Date of this Version
Published in G.M. Linz, M.L. Avery, and R.A. Dolbeer, editors. Ecology and management of blackbirds (Icteridae) in North America. CRC Press, Boca Raton, FL. Pgs. 135-158.
Agricultural depredations caused by blackbirds can be managed with various lethal and nonlethal methods, including chemical repellents. For many people, nonlethal chemical repellents represent an appealing approach to managing crop depredation because the depredating birds are targeted but not killed; they are just inconvenienced. An effective repellent application can cause the crop-depredating birds to leave their present feeding site and seek food elsewhere. Where the birds go to feed is immaterial to the producer as long as the birds leave the producer's field. Thus, an effective repellent application will not likely affect the overall size of the blackbird population, but it may reduce the population associated with depredation and thereby reduce losses within the treated field. As a consequence, nearby crop fields might incur greater damage unless appropriate crop protection measures are employed.

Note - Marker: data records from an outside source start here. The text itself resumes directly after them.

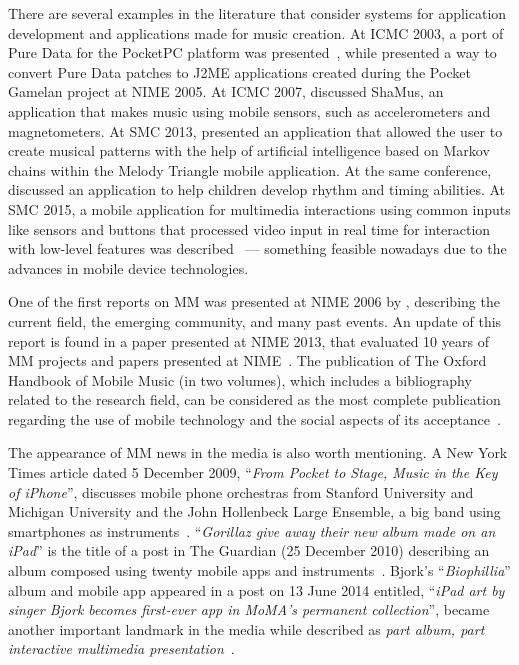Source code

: There are several examples in the literature that consider systems for application development and applications made for music creation.
At ICMC 2003, a port of Pure Data for the PocketPC platform was presented~\citep{Geiger2003pda}, while
\cite{Schiemer2005pocketgamelan} presented a way to convert Pure Data patches to J2ME applications created during the Pocket Gamelan project at NIME 2005.
At ICMC 2007, \cite{Essl2007shamus} discussed ShaMus, an application that makes music using mobile sensors, such as accelerometers and magnetometers.
At SMC 2013, \cite{Ekeus2013predictable} presented an application that allowed the user to create musical patterns with the help of artificial intelligence based on Markov chains within the Melody Triangle mobile application.
At the same conference, \cite{Baldan2013melody} discussed an application to help children develop rhythm and timing abilities.
At SMC 2015, a mobile application for multimedia interactions using common inputs like sensors and buttons that processed video input in real time for interaction with low-level features was described~\citep{Krekovic2015sound} --- something feasible nowadays due to the advances in mobile device technologies.

One of the first reports on MM was presented at NIME 2006 by \cite{Gaye2006report}, describing the current field, the emerging community, and many past events.
An update of this report is found in a paper presented at NIME 2013, that evaluated 10 years of MM projects and papers presented at NIME~\citep{John2013updating}.
The publication of The Oxford Handbook of Mobile Music (in two volumes), which includes a bibliography related to the research field, can be considered as the most complete publication regarding the use of mobile technology and the social aspects of its acceptance~\citep{Gopinath2014handbookmobilemusicstudies1,Gopinath2014handbookmobilemusicstudies2}.

The appearance of MM news in the media is also worth mentioning.
A New York Times article dated 5 December 2009, ``\textit{From Pocket to Stage, Music in the Key of iPhone}'', discusses mobile phone orchestras from Stanford University and Michigan University and the John Hollenbeck Large Ensemble, a big band using smartphones as instruments~\citep{Miller2009nytimes}.
``\textit{Gorillaz give away their new album made on an iPad}'' is the title of a post in The Guardian (25 December 2010) describing an album composed using twenty mobile apps and instruments~\citep{Smith2010gorillaz}.
Bjork's ``\textit{Biophillia}'' album and mobile app appeared in a post on 13 June 2014 entitled, ``\textit{iPad art by singer Bjork becomes first-ever app in MoMA's permanent collection}'', became another important landmark in the media while described as \textit{part album, part interactive multimedia presentation}~\citep{Hughes2014bjork}.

Blackbirds flock to fields of rice, sunflower, corn, and other crops because these sites represent accessible sources of abundant and energy-rich food that is obtainable with relatively little effort. Agricultural crops are especially important to young birds and, in the late summer and fall, newly fledged birds constitute a large portion of many depredating blackbird flocks. Crop fields can provide ideal feeding situations for blackbirds learning to fend for themselves. Ever-increasing alteration of the natural landscape to accommodate expansion of human activities makes it increasingly difficult for blackbirds to find natural sources of food. Field crops are powerful attractions to blackbirds, and depredating birds are not easily dissuaded. The potential benefits of feeding on the crop are great, so there must be a commensurately high potential cost to the birds to discourage them.